Die Strecke ist insgesamt weniger technisch und sehr gut fahrbar. Den Heerweg zu fahren fühlt sich beinahe an wie Rennradfahren, nur eben auf anderem Untergrund und mit breiten Reifen. Die Fotos und das Video auf dieser Seite vermitteln hiervon einen guten Eindruck. Die Schwierigkeit variiert Ihr durch die von Euch gewählte Geschwindigkeit und Etappenlänge selbst. Lediglich die teils nicht unerheblichen Höhenmeter im Oderbruch und vor Stettin müsst Ihr bewältigen können. Es gibt ansonsten eigentlich nur einen einzigen idyllischen und einfachen Singletrail auf der Höhe von Stolpe und einige Pavés im Oderbruch.

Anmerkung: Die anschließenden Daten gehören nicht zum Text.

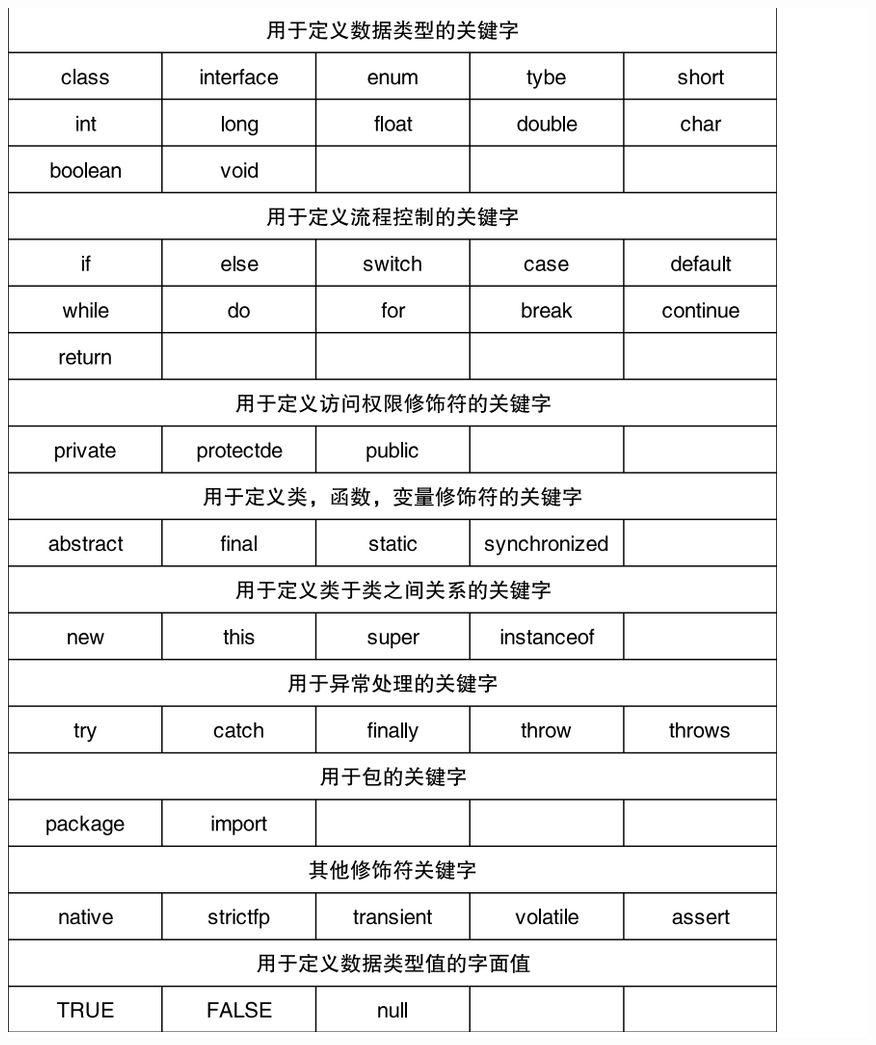![image-20221205220810166](assets/Java%E5%9F%BA%E7%A1%80%E8%AF%AD%E6%B3%95/image-20221205220810166-20230208153158-yrv98ph.png)
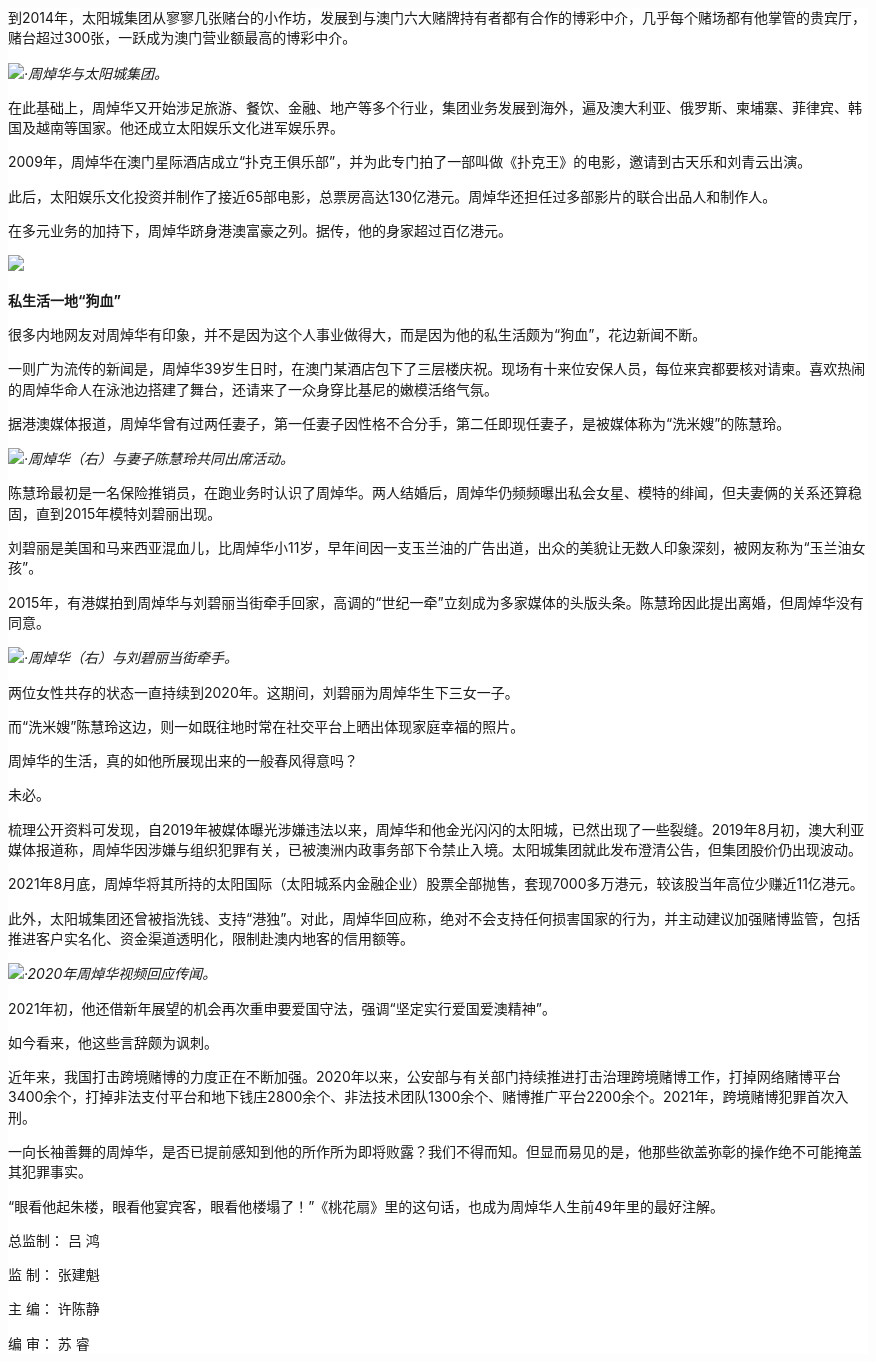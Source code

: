 到2014年，太阳城集团从寥寥几张赌台的小作坊，发展到与澳门六大赌牌持有者都有合作的博彩中介，几乎每个赌场都有他掌管的贵宾厅，赌台超过300张，一跃成为澳门营业额最高的博彩中介。

![](https://inews.gtimg.com/newsapp_bt/0/15617405915/1000)_·周焯华与太阳城集团。_

在此基础上，周焯华又开始涉足旅游、餐饮、金融、地产等多个行业，集团业务发展到海外，遍及澳大利亚、俄罗斯、柬埔寨、菲律宾、韩国及越南等国家。他还成立太阳娱乐文化进军娱乐界。

2009年，周焯华在澳门星际酒店成立“扑克王俱乐部”，并为此专门拍了一部叫做《扑克王》的电影，邀请到古天乐和刘青云出演。

此后，太阳娱乐文化投资并制作了接近65部电影，总票房高达130亿港元。周焯华还担任过多部影片的联合出品人和制作人。

在多元业务的加持下，周焯华跻身港澳富豪之列。据传，他的身家超过百亿港元。

![](https://inews.gtimg.com/newsapp_bt/0/15617414127/1000)

**私生活一地“狗血”**

很多内地网友对周焯华有印象，并不是因为这个人事业做得大，而是因为他的私生活颇为“狗血”，花边新闻不断。

一则广为流传的新闻是，周焯华39岁生日时，在澳门某酒店包下了三层楼庆祝。现场有十来位安保人员，每位来宾都要核对请柬。喜欢热闹的周焯华命人在泳池边搭建了舞台，还请来了一众身穿比基尼的嫩模活络气氛。

据港澳媒体报道，周焯华曾有过两任妻子，第一任妻子因性格不合分手，第二任即现任妻子，是被媒体称为“洗米嫂”的陈慧玲。

![](https://inews.gtimg.com/newsapp_bt/0/15617405941/1000)_·周焯华（右）与妻子陈慧玲共同出席活动。_

陈慧玲最初是一名保险推销员，在跑业务时认识了周焯华。两人结婚后，周焯华仍频频曝出私会女星、模特的绯闻，但夫妻俩的关系还算稳固，直到2015年模特刘碧丽出现。

刘碧丽是美国和马来西亚混血儿，比周焯华小11岁，早年间因一支玉兰油的广告出道，出众的美貌让无数人印象深刻，被网友称为“玉兰油女孩”。

2015年，有港媒拍到周焯华与刘碧丽当街牵手回家，高调的“世纪一牵”立刻成为多家媒体的头版头条。陈慧玲因此提出离婚，但周焯华没有同意。

![](https://inews.gtimg.com/newsapp_bt/0/15617405919/1000)_·周焯华（右）与刘碧丽当街牵手。_

两位女性共存的状态一直持续到2020年。这期间，刘碧丽为周焯华生下三女一子。

而“洗米嫂”陈慧玲这边，则一如既往地时常在社交平台上晒出体现家庭幸福的照片。

周焯华的生活，真的如他所展现出来的一般春风得意吗？

未必。

梳理公开资料可发现，自2019年被媒体曝光涉嫌违法以来，周焯华和他金光闪闪的太阳城，已然出现了一些裂缝。2019年8月初，澳大利亚媒体报道称，周焯华因涉嫌与组织犯罪有关，已被澳洲内政事务部下令禁止入境。太阳城集团就此发布澄清公告，但集团股价仍出现波动。

2021年8月底，周焯华将其所持的太阳国际（太阳城系内金融企业）股票全部抛售，套现7000多万港元，较该股当年高位少赚近11亿港元。

此外，太阳城集团还曾被指洗钱、支持“港独”。对此，周焯华回应称，绝对不会支持任何损害国家的行为，并主动建议加强赌博监管，包括推进客户实名化、资金渠道透明化，限制赴澳内地客的信用额等。

![](https://inews.gtimg.com/newsapp_bt/0/15617405924/1000)_·2020年周焯华视频回应传闻。_

2021年初，他还借新年展望的机会再次重申要爱国守法，强调“坚定实行爱国爱澳精神”。

如今看来，他这些言辞颇为讽刺。

近年来，我国打击跨境赌博的力度正在不断加强。2020年以来，公安部与有关部门持续推进打击治理跨境赌博工作，打掉网络赌博平台3400余个，打掉非法支付平台和地下钱庄2800余个、非法技术团队1300余个、赌博推广平台2200余个。2021年，跨境赌博犯罪首次入刑。

一向长袖善舞的周焯华，是否已提前感知到他的所作所为即将败露？我们不得而知。但显而易见的是，他那些欲盖弥彰的操作绝不可能掩盖其犯罪事实。

“眼看他起朱楼，眼看他宴宾客，眼看他楼塌了！”《桃花扇》里的这句话，也成为周焯华人生前49年里的最好注解。

总监制： 吕 鸿

监 制： 张建魁

主 编： 许陈静

编 审： 苏 睿

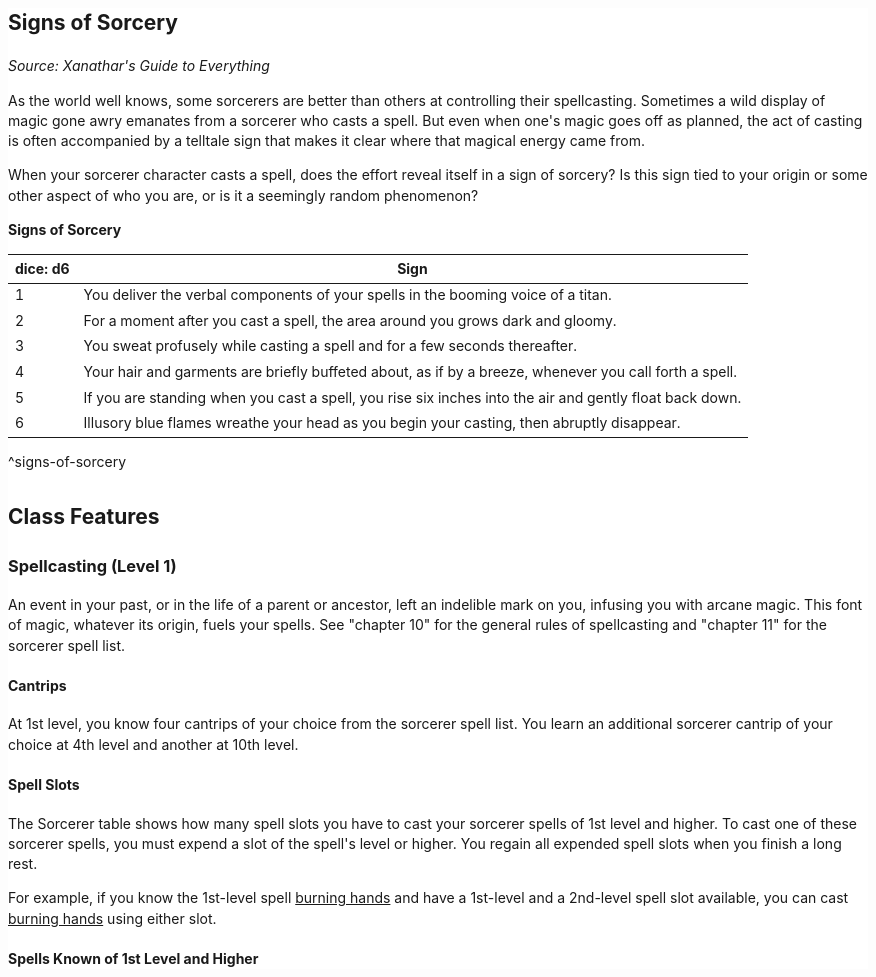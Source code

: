 ## Signs of Sorcery
_Source: Xanathar's Guide to Everything_

As the world well knows, some sorcerers are better than others at controlling their spellcasting. Sometimes a wild display of magic gone awry emanates from a sorcerer who casts a spell. But even when one's magic goes off as planned, the act of casting is often accompanied by a telltale sign that makes it clear where that magical energy came from.

When your sorcerer character casts a spell, does the effort reveal itself in a sign of sorcery? Is this sign tied to your origin or some other aspect of who you are, or is it a seemingly random phenomenon?

**Signs of Sorcery**

| dice: d6 | Sign |
|----------|------|
| 1 | You deliver the verbal components of your spells in the booming voice of a titan. |
| 2 | For a moment after you cast a spell, the area around you grows dark and gloomy. |
| 3 | You sweat profusely while casting a spell and for a few seconds thereafter. |
| 4 | Your hair and garments are briefly buffeted about, as if by a breeze, whenever you call forth a spell. |
| 5 | If you are standing when you cast a spell, you rise six inches into the air and gently float back down. |
| 6 | Illusory blue flames wreathe your head as you begin your casting, then abruptly disappear. |
^signs-of-sorcery

## Class Features

### Spellcasting (Level 1)

An event in your past, or in the life of a parent or ancestor, left an indelible mark on you, infusing you with arcane magic. This font of magic, whatever its origin, fuels your spells. See "chapter 10" for the general rules of spellcasting and "chapter 11" for the sorcerer spell list.

#### Cantrips

At 1st level, you know four cantrips of your choice from the sorcerer spell list. You learn an additional sorcerer cantrip of your choice at 4th level and another at 10th level.

#### Spell Slots

The Sorcerer table shows how many spell slots you have to cast your sorcerer spells of 1st level and higher. To cast one of these sorcerer spells, you must expend a slot of the spell's level or higher. You regain all expended spell slots when you finish a long rest.

For example, if you know the 1st-level spell [burning hands](4-Resources/Compendium/spells/burning-hands.md) and have a 1st-level and a 2nd-level spell slot available, you can cast [burning hands](4-Resources/Compendium/spells/burning-hands.md) using either slot.

#### Spells Known of 1st Level and Higher

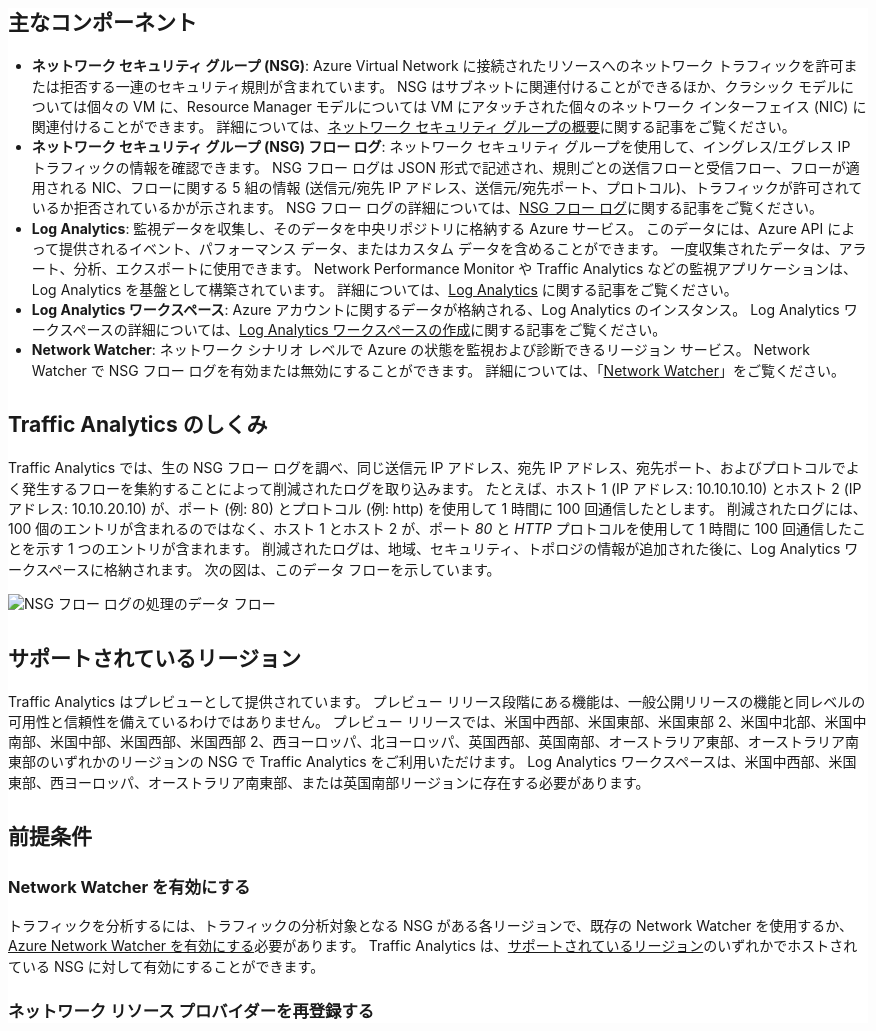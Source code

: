 ## <a name="key-components"></a>主なコンポーネント 

- **ネットワーク セキュリティ グループ (NSG)**: Azure Virtual Network に接続されたリソースへのネットワーク トラフィックを許可または拒否する一連のセキュリティ規則が含まれています。 NSG はサブネットに関連付けることができるほか、クラシック モデルについては個々の VM に、Resource Manager モデルについては VM にアタッチされた個々のネットワーク インターフェイス (NIC) に関連付けることができます。 詳細については、[ネットワーク セキュリティ グループの概要](../virtual-network/security-overview.md?toc=%2fazure%2fnetwork-watcher%2ftoc.json)に関する記事をご覧ください。
- **ネットワーク セキュリティ グループ (NSG) フロー ログ**: ネットワーク セキュリティ グループを使用して、イングレス/エグレス IP トラフィックの情報を確認できます。 NSG フロー ログは JSON 形式で記述され、規則ごとの送信フローと受信フロー、フローが適用される NIC、フローに関する 5 組の情報 (送信元/宛先 IP アドレス、送信元/宛先ポート、プロトコル)、トラフィックが許可されているか拒否されているかが示されます。 NSG フロー ログの詳細については、[NSG フロー ログ](network-watcher-nsg-flow-logging-overview.md)に関する記事をご覧ください。
- **Log Analytics**: 監視データを収集し、そのデータを中央リポジトリに格納する Azure サービス。 このデータには、Azure API によって提供されるイベント、パフォーマンス データ、またはカスタム データを含めることができます。 一度収集されたデータは、アラート、分析、エクスポートに使用できます。 Network Performance Monitor や Traffic Analytics などの監視アプリケーションは、Log Analytics を基盤として構築されています。 詳細については、[Log Analytics](../log-analytics/log-analytics-overview.md?toc=%2fazure%2fnetwork-watcher%2ftoc.json) に関する記事をご覧ください。
- **Log Analytics ワークスペース**: Azure アカウントに関するデータが格納される、Log Analytics のインスタンス。 Log Analytics ワークスペースの詳細については、[Log Analytics ワークスペースの作成](../log-analytics/log-analytics-quick-create-workspace.md?toc=%2fazure%2fnetwork-watcher%2ftoc.json)に関する記事をご覧ください。
- **Network Watcher**: ネットワーク シナリオ レベルで Azure の状態を監視および診断できるリージョン サービス。 Network Watcher で NSG フロー ログを有効または無効にすることができます。 詳細については、「[Network Watcher](network-watcher-monitoring-overview.md#network-watcher)」をご覧ください。

## <a name="how-traffic-analytics-works"></a>Traffic Analytics のしくみ 

Traffic Analytics では、生の NSG フロー ログを調べ、同じ送信元 IP アドレス、宛先 IP アドレス、宛先ポート、およびプロトコルでよく発生するフローを集約することによって削減されたログを取り込みます。 たとえば、ホスト 1 (IP アドレス: 10.10.10.10) とホスト 2 (IP アドレス: 10.10.20.10) が、ポート (例: 80) とプロトコル (例: http) を使用して 1 時間に 100 回通信したとします。 削減されたログには、100 個のエントリが含まれるのではなく、ホスト 1 とホスト 2 が、ポート *80* と *HTTP* プロトコルを使用して 1 時間に 100 回通信したことを示す 1 つのエントリが含まれます。 削減されたログは、地域、セキュリティ、トポロジの情報が追加された後に、Log Analytics ワークスペースに格納されます。 次の図は、このデータ フローを示しています。

![NSG フロー ログの処理のデータ フロー](media/traffic-analytics/data-flow-for-nsg-flow-log-processing.png)

## <a name="supported-regions"></a>サポートされているリージョン

Traffic Analytics はプレビューとして提供されています。 プレビュー リリース段階にある機能は、一般公開リリースの機能と同レベルの可用性と信頼性を備えているわけではありません。  プレビュー リリースでは、米国中西部、米国東部、米国東部 2、米国中北部、米国中南部、米国中部、米国西部、米国西部 2、西ヨーロッパ、北ヨーロッパ、英国西部、英国南部、オーストラリア東部、オーストラリア南東部のいずれかのリージョンの NSG で Traffic Analytics をご利用いただけます。 Log Analytics ワークスペースは、米国中西部、米国東部、西ヨーロッパ、オーストラリア南東部、または英国南部リージョンに存在する必要があります。

## <a name="prerequisites"></a>前提条件

### <a name="enable-network-watcher"></a>Network Watcher を有効にする 

トラフィックを分析するには、トラフィックの分析対象となる NSG がある各リージョンで、既存の Network Watcher を使用するか、[Azure Network Watcher を有効にする](network-watcher-create.md)必要があります。 Traffic Analytics は、[サポートされているリージョン](#supported-regions)のいずれかでホストされている NSG に対して有効にすることができます。

### <a name="re-register-the-network-resource-provider"></a>ネットワーク リソース プロバイダーを再登録する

Man sollte aber auch keine falsche Erwartungen haben: Straßen waren vor der Motorisierung in den 1920er/1930er Jahren nicht asphaltiert. Im Mittelalter handelte es sich teils nur um schmale Pfade. Nach Regen oder bei Dürre waren teils sechs Pferde nötig um Postkutschen durch Schlamm oder losen Sand zu ziehen. Es kann daher stellenweise also auch mal ruckeln oder sandig werden. Aber Ihr seid ja keine Prinzesschen auf der Erbse.

Essen/Trinken

  • Ihr passiert in regelmäßigen Abständen Orte, an denen Ihr Euch verproviantieren könnt, unsere Routen enthalten hierzu beeits Hinweise.
  • Um einen Supermarkteinkauf auf den letzten Meter zu transportieren, sind kleine Faltrucksäcke nützlich.
  • Denkt bitte an Gels/Riegel/Zucker/Elektrolyte (Kochsalz oder Fertigmischungen)!
  • Es wird voraussichtlich heiß und trocken. Nutzt daher die zusätzlichen Montagepositionen für dritte und vierte Flaschenhalter, die inzwischen viele Rahmen bieten! Sollte Euer Rahmen diese nicht aufweisen, gibt es Adapterlösungen, auch könnt Ihr Faltflaschen und Trinkbeutel nutzen.

Selbstversorger

Es handelt sich um eine Selbstversorger-Fahrt, d.h. wir stellen die Navigationsdaten und den Rahmen bereit, aber die Veranstaltung lebt von Eurer Mitwirkung. Es handelt sich um keine organisierte Reise oder Dienstleitung. Es geht darum eine gute Zeit auf dem Rad zu verbringen, ohne aufgezwungenen Konkurrenzdruck, Machotum und blöde Sprüche.

Ihr solltest mitbringen:

  • Spaß
  • Helm ist obligatorisch
  • GPS-Gerät um dem Track folgen zu können
  • mindestens 32mm Reifenbreite, besser um die 40mm
  • Übernachtungsgepäck, möglichst in Bikepackingtaschen verstaut. Klassische Packtaschen eigenen sich nicht für diese Geländetour.
  • Licht, möglichst Kopf- und Radlampen
  • Zwei Ersatzschläuche, Pumpe, Schlauch- und Mantelflicken
  • Ersatz-Schaltauge für Euer Rad
  • Neben Gravelgrinder*innen und Cyclocrosser*innen sind natürlich auch MTBer*innen willkommen.